Assignment. For this task, output every entry below exactly and omit the pictures.

(Items from a data source)
/---

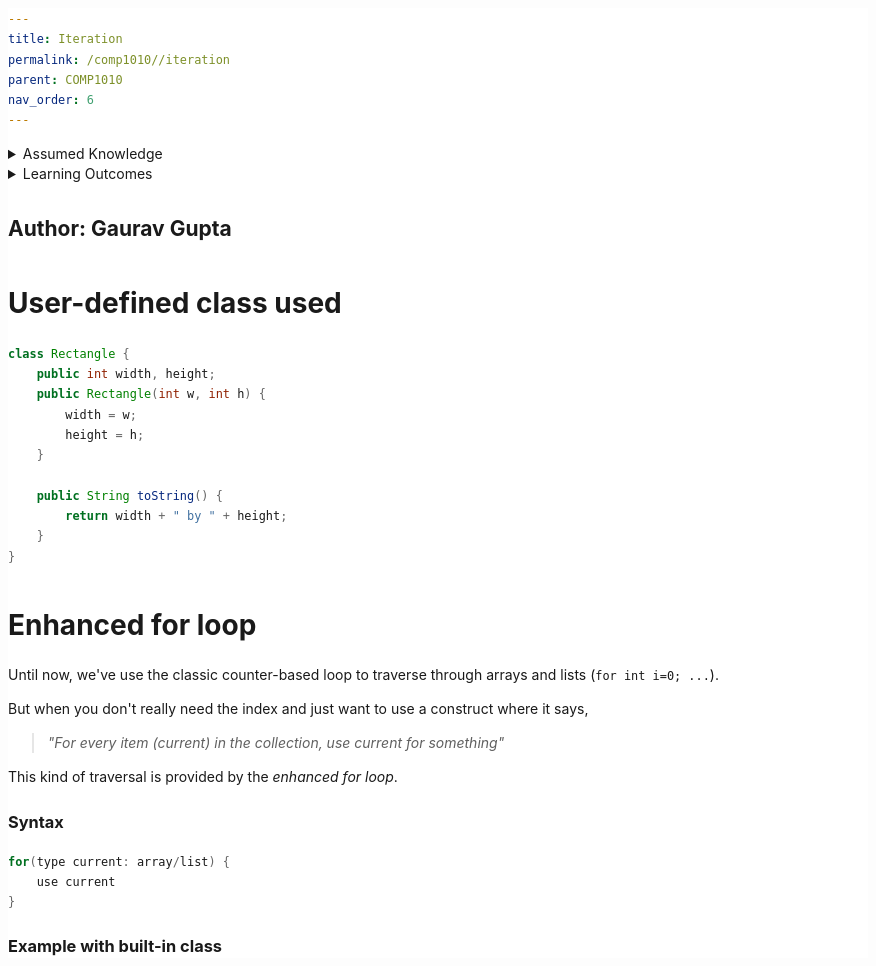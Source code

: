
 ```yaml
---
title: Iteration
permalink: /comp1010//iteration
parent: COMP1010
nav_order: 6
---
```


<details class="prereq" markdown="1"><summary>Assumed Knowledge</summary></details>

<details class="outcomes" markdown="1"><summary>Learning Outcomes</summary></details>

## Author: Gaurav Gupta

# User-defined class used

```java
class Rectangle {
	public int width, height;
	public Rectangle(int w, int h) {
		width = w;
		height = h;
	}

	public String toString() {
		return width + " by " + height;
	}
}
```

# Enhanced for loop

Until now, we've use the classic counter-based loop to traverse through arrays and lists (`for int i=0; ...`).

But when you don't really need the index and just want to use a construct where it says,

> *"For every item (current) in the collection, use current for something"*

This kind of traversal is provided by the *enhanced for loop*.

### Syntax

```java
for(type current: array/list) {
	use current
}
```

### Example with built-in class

\---

Task response.
Source code

:
 ```yaml
---
title: Iteration
permalink: /comp1010//iteration
parent: COMP1010
nav_order: 6
---
```


<details class="prereq" markdown="1"><summary>Assumed Knowledge</summary></details>

<details class="outcomes" markdown="1"><summary>Learning Outcomes</summary></details>

## Author: Gaurav Gupta

# User-defined class used

```java
class Rectangle {
	public int width, height;
	public Rectangle(int w, int h) {
		width = w;
		height = h;
	}

	public String toString() {
		return width + " by " + height;
	}
}
```

# Enhanced for loop

Until now, we've use the classic counter-based loop to traverse through arrays and lists (`for int i=0; ...`).

But when you don't really need the index and just want to use a construct where it says,

> *"For every item (current) in the collection, use current for something"*

This kind of traversal is provided by the *enhanced for loop*.

### Syntax

```java
for(type current: array/list) {
	use current
}
```

### Example with built-in class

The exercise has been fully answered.